▸ Exercise goal
Output the records below again, precisely as they are written.

▸ Listed records
++++
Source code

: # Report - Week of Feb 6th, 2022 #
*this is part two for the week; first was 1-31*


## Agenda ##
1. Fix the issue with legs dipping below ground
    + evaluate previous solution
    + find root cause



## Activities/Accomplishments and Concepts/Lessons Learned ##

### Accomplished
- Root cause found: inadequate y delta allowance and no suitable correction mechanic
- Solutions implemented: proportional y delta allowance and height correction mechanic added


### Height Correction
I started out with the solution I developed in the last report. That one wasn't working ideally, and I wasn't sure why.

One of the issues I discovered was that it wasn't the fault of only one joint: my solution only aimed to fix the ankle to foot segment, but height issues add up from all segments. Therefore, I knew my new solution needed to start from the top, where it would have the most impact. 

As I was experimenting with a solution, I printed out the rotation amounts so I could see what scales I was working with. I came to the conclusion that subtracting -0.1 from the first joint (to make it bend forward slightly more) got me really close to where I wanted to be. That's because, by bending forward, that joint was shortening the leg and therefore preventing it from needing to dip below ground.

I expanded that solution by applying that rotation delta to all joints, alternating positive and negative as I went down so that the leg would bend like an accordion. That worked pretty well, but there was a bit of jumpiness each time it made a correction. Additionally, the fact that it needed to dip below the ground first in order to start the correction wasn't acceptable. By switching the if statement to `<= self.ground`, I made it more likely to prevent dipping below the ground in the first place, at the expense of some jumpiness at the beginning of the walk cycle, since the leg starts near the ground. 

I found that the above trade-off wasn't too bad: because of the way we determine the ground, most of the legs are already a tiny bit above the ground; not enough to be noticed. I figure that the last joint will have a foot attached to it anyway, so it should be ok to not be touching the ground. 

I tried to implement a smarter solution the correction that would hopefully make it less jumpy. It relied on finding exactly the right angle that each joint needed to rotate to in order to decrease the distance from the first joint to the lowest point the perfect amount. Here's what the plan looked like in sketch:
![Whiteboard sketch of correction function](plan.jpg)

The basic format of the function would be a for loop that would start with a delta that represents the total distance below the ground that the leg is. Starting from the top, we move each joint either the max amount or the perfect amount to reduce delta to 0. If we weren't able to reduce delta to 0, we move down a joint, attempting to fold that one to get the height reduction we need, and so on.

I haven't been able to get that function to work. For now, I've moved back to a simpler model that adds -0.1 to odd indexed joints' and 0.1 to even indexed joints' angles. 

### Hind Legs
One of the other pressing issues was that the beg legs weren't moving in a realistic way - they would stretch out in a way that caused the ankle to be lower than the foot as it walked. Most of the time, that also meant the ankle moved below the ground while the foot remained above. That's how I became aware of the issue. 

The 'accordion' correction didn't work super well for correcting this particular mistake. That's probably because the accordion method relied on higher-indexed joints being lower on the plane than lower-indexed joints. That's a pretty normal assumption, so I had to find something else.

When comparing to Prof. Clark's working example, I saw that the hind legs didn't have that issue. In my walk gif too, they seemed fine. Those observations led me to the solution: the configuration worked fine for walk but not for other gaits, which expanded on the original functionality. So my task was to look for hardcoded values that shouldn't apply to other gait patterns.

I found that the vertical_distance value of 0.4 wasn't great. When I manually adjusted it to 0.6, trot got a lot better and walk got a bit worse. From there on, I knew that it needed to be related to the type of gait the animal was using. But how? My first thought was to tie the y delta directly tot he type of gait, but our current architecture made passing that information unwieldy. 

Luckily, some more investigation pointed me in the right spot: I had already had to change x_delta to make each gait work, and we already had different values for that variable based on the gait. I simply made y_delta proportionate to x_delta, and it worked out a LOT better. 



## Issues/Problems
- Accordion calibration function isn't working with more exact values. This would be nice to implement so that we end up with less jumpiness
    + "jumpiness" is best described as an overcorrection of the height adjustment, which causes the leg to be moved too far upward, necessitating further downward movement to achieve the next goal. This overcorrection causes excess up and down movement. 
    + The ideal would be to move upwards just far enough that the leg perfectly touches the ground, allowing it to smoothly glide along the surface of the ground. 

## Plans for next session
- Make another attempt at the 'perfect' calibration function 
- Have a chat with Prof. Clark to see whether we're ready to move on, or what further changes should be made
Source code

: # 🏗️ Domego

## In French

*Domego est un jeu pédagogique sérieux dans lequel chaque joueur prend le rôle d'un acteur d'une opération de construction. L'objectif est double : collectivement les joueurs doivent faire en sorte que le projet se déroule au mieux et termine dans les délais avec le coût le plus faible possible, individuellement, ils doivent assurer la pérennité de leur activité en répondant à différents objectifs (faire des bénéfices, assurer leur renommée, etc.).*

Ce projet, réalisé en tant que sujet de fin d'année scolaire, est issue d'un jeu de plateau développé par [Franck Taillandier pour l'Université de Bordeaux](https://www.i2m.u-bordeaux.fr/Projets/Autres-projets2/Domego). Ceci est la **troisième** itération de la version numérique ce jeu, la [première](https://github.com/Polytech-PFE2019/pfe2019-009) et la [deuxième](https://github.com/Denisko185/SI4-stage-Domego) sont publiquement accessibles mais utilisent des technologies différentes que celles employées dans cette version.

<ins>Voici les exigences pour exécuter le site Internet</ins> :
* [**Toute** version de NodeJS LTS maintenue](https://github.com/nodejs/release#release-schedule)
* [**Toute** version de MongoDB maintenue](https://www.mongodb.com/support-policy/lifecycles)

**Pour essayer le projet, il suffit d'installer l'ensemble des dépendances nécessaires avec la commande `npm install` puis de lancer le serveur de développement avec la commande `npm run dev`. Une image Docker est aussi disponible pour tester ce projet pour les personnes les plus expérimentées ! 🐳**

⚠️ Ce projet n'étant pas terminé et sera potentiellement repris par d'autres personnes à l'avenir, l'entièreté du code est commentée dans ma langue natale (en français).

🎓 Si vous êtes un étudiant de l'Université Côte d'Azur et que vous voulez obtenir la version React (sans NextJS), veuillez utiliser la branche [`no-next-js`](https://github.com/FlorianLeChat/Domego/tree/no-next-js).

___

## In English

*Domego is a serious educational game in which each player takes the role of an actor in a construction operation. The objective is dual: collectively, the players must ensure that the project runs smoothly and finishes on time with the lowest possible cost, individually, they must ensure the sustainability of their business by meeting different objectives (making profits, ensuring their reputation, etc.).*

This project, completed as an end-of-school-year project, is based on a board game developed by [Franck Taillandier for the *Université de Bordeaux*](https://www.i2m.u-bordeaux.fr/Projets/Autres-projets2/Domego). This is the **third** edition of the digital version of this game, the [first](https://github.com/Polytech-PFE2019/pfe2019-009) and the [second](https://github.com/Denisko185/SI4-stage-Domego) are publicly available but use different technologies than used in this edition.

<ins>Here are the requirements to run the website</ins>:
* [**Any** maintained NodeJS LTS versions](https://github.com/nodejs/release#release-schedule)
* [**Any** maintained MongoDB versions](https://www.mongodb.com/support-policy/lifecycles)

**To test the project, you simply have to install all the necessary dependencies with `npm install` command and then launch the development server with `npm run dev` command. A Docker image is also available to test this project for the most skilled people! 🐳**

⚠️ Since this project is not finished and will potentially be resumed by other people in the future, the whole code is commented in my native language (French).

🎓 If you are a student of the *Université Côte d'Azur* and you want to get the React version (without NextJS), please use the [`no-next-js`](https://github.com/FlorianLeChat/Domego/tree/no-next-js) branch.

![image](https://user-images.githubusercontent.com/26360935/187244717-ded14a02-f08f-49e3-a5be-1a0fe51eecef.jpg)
++++
▸ Your response
Source code

: # Report - Week of Feb 6th, 2022 #
*this is part two for the week; first was 1-31*


## Agenda ##
1. Fix the issue with legs dipping below ground
    + evaluate previous solution
    + find root cause



## Activities/Accomplishments and Concepts/Lessons Learned ##

### Accomplished
- Root cause found: inadequate y delta allowance and no suitable correction mechanic
- Solutions implemented: proportional y delta allowance and height correction mechanic added


### Height Correction
I started out with the solution I developed in the last report. That one wasn't working ideally, and I wasn't sure why.

One of the issues I discovered was that it wasn't the fault of only one joint: my solution only aimed to fix the ankle to foot segment, but height issues add up from all segments. Therefore, I knew my new solution needed to start from the top, where it would have the most impact. 

As I was experimenting with a solution, I printed out the rotation amounts so I could see what scales I was working with. I came to the conclusion that subtracting -0.1 from the first joint (to make it bend forward slightly more) got me really close to where I wanted to be. That's because, by bending forward, that joint was shortening the leg and therefore preventing it from needing to dip below ground.

I expanded that solution by applying that rotation delta to all joints, alternating positive and negative as I went down so that the leg would bend like an accordion. That worked pretty well, but there was a bit of jumpiness each time it made a correction. Additionally, the fact that it needed to dip below the ground first in order to start the correction wasn't acceptable. By switching the if statement to `<= self.ground`, I made it more likely to prevent dipping below the ground in the first place, at the expense of some jumpiness at the beginning of the walk cycle, since the leg starts near the ground. 

I found that the above trade-off wasn't too bad: because of the way we determine the ground, most of the legs are already a tiny bit above the ground; not enough to be noticed. I figure that the last joint will have a foot attached to it anyway, so it should be ok to not be touching the ground. 

I tried to implement a smarter solution the correction that would hopefully make it less jumpy. It relied on finding exactly the right angle that each joint needed to rotate to in order to decrease the distance from the first joint to the lowest point the perfect amount. Here's what the plan looked like in sketch:
![Whiteboard sketch of correction function](plan.jpg)

The basic format of the function would be a for loop that would start with a delta that represents the total distance below the ground that the leg is. Starting from the top, we move each joint either the max amount or the perfect amount to reduce delta to 0. If we weren't able to reduce delta to 0, we move down a joint, attempting to fold that one to get the height reduction we need, and so on.

I haven't been able to get that function to work. For now, I've moved back to a simpler model that adds -0.1 to odd indexed joints' and 0.1 to even indexed joints' angles. 

### Hind Legs
One of the other pressing issues was that the beg legs weren't moving in a realistic way - they would stretch out in a way that caused the ankle to be lower than the foot as it walked. Most of the time, that also meant the ankle moved below the ground while the foot remained above. That's how I became aware of the issue. 

The 'accordion' correction didn't work super well for correcting this particular mistake. That's probably because the accordion method relied on higher-indexed joints being lower on the plane than lower-indexed joints. That's a pretty normal assumption, so I had to find something else.

When comparing to Prof. Clark's working example, I saw that the hind legs didn't have that issue. In my walk gif too, they seemed fine. Those observations led me to the solution: the configuration worked fine for walk but not for other gaits, which expanded on the original functionality. So my task was to look for hardcoded values that shouldn't apply to other gait patterns.

I found that the vertical_distance value of 0.4 wasn't great. When I manually adjusted it to 0.6, trot got a lot better and walk got a bit worse. From there on, I knew that it needed to be related to the type of gait the animal was using. But how? My first thought was to tie the y delta directly tot he type of gait, but our current architecture made passing that information unwieldy. 

Luckily, some more investigation pointed me in the right spot: I had already had to change x_delta to make each gait work, and we already had different values for that variable based on the gait. I simply made y_delta proportionate to x_delta, and it worked out a LOT better. 



## Issues/Problems
- Accordion calibration function isn't working with more exact values. This would be nice to implement so that we end up with less jumpiness
    + "jumpiness" is best described as an overcorrection of the height adjustment, which causes the leg to be moved too far upward, necessitating further downward movement to achieve the next goal. This overcorrection causes excess up and down movement. 
    + The ideal would be to move upwards just far enough that the leg perfectly touches the ground, allowing it to smoothly glide along the surface of the ground. 

## Plans for next session
- Make another attempt at the 'perfect' calibration function 
- Have a chat with Prof. Clark to see whether we're ready to move on, or what further changes should be made
Source code

: # 🏗️ Domego

## In French

*Domego est un jeu pédagogique sérieux dans lequel chaque joueur prend le rôle d'un acteur d'une opération de construction. L'objectif est double : collectivement les joueurs doivent faire en sorte que le projet se déroule au mieux et termine dans les délais avec le coût le plus faible possible, individuellement, ils doivent assurer la pérennité de leur activité en répondant à différents objectifs (faire des bénéfices, assurer leur renommée, etc.).*

Ce projet, réalisé en tant que sujet de fin d'année scolaire, est issue d'un jeu de plateau développé par [Franck Taillandier pour l'Université de Bordeaux](https://www.i2m.u-bordeaux.fr/Projets/Autres-projets2/Domego). Ceci est la **troisième** itération de la version numérique ce jeu, la [première](https://github.com/Polytech-PFE2019/pfe2019-009) et la [deuxième](https://github.com/Denisko185/SI4-stage-Domego) sont publiquement accessibles mais utilisent des technologies différentes que celles employées dans cette version.

<ins>Voici les exigences pour exécuter le site Internet</ins> :
* [**Toute** version de NodeJS LTS maintenue](https://github.com/nodejs/release#release-schedule)
* [**Toute** version de MongoDB maintenue](https://www.mongodb.com/support-policy/lifecycles)

**Pour essayer le projet, il suffit d'installer l'ensemble des dépendances nécessaires avec la commande `npm install` puis de lancer le serveur de développement avec la commande `npm run dev`. Une image Docker est aussi disponible pour tester ce projet pour les personnes les plus expérimentées ! 🐳**

⚠️ Ce projet n'étant pas terminé et sera potentiellement repris par d'autres personnes à l'avenir, l'entièreté du code est commentée dans ma langue natale (en français).

🎓 Si vous êtes un étudiant de l'Université Côte d'Azur et que vous voulez obtenir la version React (sans NextJS), veuillez utiliser la branche [`no-next-js`](https://github.com/FlorianLeChat/Domego/tree/no-next-js).

___

## In English

*Domego is a serious educational game in which each player takes the role of an actor in a construction operation. The objective is dual: collectively, the players must ensure that the project runs smoothly and finishes on time with the lowest possible cost, individually, they must ensure the sustainability of their business by meeting different objectives (making profits, ensuring their reputation, etc.).*

This project, completed as an end-of-school-year project, is based on a board game developed by [Franck Taillandier for the *Université de Bordeaux*](https://www.i2m.u-bordeaux.fr/Projets/Autres-projets2/Domego). This is the **third** edition of the digital version of this game, the [first](https://github.com/Polytech-PFE2019/pfe2019-009) and the [second](https://github.com/Denisko185/SI4-stage-Domego) are publicly available but use different technologies than used in this edition.

<ins>Here are the requirements to run the website</ins>:
* [**Any** maintained NodeJS LTS versions](https://github.com/nodejs/release#release-schedule)
* [**Any** maintained MongoDB versions](https://www.mongodb.com/support-policy/lifecycles)

**To test the project, you simply have to install all the necessary dependencies with `npm install` command and then launch the development server with `npm run dev` command. A Docker image is also available to test this project for the most skilled people! 🐳**

⚠️ Since this project is not finished and will potentially be resumed by other people in the future, the whole code is commented in my native language (French).

🎓 If you are a student of the *Université Côte d'Azur* and you want to get the React version (without NextJS), please use the [`no-next-js`](https://github.com/FlorianLeChat/Domego/tree/no-next-js) branch.

![image](https://user-images.githubusercontent.com/26360935/187244717-ded14a02-f08f-49e3-a5be-1a0fe51eecef.jpg)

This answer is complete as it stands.